A month after being sworn in as governor, Pedro Pierluisi shared his administration’s budget priorities for 2021-22, promising a $5.5 million allocation to fight child poverty.
Three months later, that line item was reduced to $1.2 million for a “pilot project,” according to the budget resolution for the fiscal year. To no one’s surprise, La Fortaleza blames the Fiscal Control Board for the cut that was not challenged in the budget the Executive presented to the Legislature. In a letter dated May 10, the entity approved Governor’s petition to reconsider a $1.2 million assignment for the project.
The Office of Management & Budget (OGP in Spanish) did not provide the amendment tract that Pierluisi made to his proposed budget in order to know if the Government rejected the cut.
Pierluisi estimates that a long-term annual investment of $4.4 billion is enough to counteract child poverty, according to the press release announcing the executive order establishing the Advisory Commission on Poverty in Puerto Rico.
However, this amount represents the annual cost of children living below the poverty line on the island, considering unemployment and low wages as well as higher spending on health and special education, the Youth Development Institute (IDJ in Spanish) estimated in a study shared with gubernatorial candidates in October 2020.
This study noted that in 2017, 58% of the children in Puerto Rico lived below the poverty level, while 37% lived in extreme poverty, with annual incomes of about $3,900.
The Institute shared recommendations to tackle child poverty in the short, medium and long term, combining economic, tax, labor and human capital development policies. In the short term, the combination of some of these policies would represent an investment of $6.4 billion, $2 million above the Governor’s estimated investment.
Faced with the significant budget cut to the pilot program, Pierluisi said he was confident that federal increases in credits for work and for dependent children are two “highly effective” strategies to combat child poverty. “The Governor will be using funds from the American Rescue Act to support our vulnerable families,” La Fortaleza Press Secretary Sheila Angleró, told the Center for Investigative Journalism (CPI in Spanish) in a written statement.

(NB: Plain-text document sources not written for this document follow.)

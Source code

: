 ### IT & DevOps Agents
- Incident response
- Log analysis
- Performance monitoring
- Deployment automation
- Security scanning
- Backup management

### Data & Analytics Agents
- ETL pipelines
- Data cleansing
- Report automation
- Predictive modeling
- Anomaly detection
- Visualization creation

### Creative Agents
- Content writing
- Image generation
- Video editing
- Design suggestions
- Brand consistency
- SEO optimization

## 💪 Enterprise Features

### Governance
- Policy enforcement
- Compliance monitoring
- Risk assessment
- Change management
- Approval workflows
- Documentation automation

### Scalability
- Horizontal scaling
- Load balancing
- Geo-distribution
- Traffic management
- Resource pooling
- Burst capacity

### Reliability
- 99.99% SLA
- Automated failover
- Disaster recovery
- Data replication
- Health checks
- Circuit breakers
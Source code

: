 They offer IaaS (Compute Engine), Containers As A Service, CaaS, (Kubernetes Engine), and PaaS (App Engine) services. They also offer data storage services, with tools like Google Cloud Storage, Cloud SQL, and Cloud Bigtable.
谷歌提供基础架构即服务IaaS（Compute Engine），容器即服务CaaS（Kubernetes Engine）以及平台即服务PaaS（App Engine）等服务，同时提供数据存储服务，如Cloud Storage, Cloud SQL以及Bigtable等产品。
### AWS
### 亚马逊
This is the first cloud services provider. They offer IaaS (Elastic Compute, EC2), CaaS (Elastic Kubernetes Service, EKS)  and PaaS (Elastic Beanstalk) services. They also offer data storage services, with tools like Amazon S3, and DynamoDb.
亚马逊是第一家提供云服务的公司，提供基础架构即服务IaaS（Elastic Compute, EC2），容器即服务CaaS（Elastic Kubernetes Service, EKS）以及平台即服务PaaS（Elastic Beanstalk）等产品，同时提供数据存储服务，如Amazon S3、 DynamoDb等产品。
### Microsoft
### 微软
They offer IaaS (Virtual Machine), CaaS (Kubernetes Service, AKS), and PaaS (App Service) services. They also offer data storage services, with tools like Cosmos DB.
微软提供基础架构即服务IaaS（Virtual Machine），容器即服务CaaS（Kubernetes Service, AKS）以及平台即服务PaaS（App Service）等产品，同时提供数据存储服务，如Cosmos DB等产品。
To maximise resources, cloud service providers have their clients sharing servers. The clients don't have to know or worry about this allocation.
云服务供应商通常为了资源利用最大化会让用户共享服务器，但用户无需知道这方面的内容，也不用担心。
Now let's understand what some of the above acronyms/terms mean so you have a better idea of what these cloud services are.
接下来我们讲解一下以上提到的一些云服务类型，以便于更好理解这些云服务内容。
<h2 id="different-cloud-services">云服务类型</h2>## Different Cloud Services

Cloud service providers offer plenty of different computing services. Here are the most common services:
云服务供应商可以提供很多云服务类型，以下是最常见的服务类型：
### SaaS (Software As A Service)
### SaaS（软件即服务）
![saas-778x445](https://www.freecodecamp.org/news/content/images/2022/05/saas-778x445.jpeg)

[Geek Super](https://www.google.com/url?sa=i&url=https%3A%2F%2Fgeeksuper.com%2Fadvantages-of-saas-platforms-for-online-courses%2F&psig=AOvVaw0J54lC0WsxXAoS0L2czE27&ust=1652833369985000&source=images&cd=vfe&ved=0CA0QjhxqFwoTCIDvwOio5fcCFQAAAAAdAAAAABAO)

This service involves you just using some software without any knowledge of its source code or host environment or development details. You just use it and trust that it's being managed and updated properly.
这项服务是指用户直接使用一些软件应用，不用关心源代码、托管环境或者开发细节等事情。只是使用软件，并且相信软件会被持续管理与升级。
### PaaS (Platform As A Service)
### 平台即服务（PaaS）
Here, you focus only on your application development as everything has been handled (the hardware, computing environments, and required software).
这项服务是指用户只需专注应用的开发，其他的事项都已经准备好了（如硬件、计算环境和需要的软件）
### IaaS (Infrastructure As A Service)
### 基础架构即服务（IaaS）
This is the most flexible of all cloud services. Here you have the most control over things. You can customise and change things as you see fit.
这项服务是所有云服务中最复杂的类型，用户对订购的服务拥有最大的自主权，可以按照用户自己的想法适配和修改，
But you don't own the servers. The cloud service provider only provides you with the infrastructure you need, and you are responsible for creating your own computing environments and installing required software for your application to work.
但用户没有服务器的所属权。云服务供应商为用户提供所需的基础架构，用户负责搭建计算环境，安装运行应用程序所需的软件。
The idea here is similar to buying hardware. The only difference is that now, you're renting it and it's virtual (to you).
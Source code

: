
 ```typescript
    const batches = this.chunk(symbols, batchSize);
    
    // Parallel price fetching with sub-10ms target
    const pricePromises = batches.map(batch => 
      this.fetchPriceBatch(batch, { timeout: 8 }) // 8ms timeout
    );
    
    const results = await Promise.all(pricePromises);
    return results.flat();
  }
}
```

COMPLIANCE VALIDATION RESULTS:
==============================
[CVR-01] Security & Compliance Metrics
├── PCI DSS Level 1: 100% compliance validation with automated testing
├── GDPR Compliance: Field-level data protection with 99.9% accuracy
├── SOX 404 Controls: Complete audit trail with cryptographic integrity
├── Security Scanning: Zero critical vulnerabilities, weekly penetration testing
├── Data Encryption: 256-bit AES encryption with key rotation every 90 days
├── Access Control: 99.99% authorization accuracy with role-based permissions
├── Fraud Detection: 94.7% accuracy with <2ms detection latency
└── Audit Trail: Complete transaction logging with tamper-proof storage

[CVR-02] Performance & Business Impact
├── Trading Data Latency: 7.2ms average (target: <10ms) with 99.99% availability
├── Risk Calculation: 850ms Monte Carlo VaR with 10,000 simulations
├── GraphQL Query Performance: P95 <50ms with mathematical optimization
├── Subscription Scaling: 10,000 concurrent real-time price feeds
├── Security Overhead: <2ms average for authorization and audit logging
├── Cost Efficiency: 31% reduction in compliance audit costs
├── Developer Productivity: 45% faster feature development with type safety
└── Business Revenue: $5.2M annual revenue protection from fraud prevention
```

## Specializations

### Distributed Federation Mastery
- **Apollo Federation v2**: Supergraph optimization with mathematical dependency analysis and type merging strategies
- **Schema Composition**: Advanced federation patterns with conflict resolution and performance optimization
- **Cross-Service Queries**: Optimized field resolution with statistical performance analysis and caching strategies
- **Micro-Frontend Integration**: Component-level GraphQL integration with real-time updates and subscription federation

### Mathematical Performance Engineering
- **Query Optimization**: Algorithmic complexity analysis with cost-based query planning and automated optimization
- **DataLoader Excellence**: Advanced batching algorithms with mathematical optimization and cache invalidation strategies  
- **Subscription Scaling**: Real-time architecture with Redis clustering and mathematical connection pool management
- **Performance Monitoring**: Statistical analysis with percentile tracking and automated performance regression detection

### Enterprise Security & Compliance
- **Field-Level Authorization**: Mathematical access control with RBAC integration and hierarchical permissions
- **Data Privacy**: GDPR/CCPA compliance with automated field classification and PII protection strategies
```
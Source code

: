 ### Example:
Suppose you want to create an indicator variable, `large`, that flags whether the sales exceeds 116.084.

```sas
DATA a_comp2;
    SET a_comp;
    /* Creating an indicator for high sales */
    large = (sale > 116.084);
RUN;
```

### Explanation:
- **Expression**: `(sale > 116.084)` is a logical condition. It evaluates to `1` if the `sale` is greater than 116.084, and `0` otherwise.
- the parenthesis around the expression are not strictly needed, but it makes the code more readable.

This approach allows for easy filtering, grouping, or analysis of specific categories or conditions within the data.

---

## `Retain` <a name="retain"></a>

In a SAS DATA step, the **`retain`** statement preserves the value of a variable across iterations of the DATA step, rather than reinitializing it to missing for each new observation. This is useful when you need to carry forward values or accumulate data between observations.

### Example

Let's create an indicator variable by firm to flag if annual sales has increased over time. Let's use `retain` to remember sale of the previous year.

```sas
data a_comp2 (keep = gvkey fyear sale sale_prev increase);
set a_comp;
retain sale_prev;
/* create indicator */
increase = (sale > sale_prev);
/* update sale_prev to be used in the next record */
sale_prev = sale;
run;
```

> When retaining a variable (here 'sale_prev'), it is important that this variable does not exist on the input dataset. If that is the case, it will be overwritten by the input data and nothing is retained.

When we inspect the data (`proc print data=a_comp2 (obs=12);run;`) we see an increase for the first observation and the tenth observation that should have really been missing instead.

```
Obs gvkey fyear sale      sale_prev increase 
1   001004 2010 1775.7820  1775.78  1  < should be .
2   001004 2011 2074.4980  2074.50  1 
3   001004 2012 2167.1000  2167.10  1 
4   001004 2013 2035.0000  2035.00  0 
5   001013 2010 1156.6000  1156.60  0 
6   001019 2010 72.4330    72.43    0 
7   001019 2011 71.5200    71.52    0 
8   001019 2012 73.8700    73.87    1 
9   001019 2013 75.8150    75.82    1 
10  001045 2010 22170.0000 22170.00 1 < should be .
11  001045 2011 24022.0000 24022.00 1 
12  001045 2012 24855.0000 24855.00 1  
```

President Joseph Biden’s plan calls for universal access to preschool education, reducing the costs of higher education for minority students, and expanding nutritional assistance programs, among others.
The creation of the Advisory Commission on Poverty through order 2021-039 — which the Department of the Family Secretary Carmen Ana González Magaz will chair — coincides with Senate Bill 293 that proposes creating another group, the Special Commission for the Eradication of Child Poverty, also under the Department of the Family.
Although the bill had a first review and was referred to the Senate’s Special Commission for the Eradication of Poverty in early April, it has not moved from Commission Chair Elisabeth Rosa Vélez’s desk — she’s waiting for explanatory memos to call public hearings.
The Advisory Commission on Poverty, comprised of 19 members from the public and private sectors, would lay down recommendations for public policy and legislation to address the poverty crisis, and would evaluate the proposals of both the IDJ and the initiatives contained in the Communities 2050 plan developed by the Office for Community and Socio-Economic Development (ODSEC) to manage funds from the Community Services Block Grant (CSBG) package.
The 10 officials sitting on the Commission are the secretaries of the departments of Treasury, Economic Development and Commerce, Education, Housing, Labor and Human Resources, Agriculture and Health, as well as the executive directors of the Offices of Management and Budget, Socio Economic and Community Development, and the Women’s Ombudsman’s Office. This Commission, established by Pierluisi in May, will submit its first report in August.
Six months into a bipartisan Government, the 80% cut in the budget promised to combat child poverty and the doubling efforts under the noble intention of eradicating poverty do not foretell progress on such an important issue to truly generate changes in the island.
Both the Legislature and the Executive drag an issue widely studied from different perspectives under red and blue governments during the island’s recent history before, for example, repealing or amending laws that promote inequality and lack of access to the minimum conditions that allow the development of the population living in poverty.
They are still battling to amend the budget the Fiscal Control Board should certify by June 30. According to Pierluisi, amendments that were introduced on Saturday will strip the pilot project to fight against child poverty from the budget since the House of Representatives striked it from the bill that passed to the Senate. Jesús Santa, president of the House’s Budget Commission, denied Pierluisi’s accusation. Amendments to the budget were not made public yet.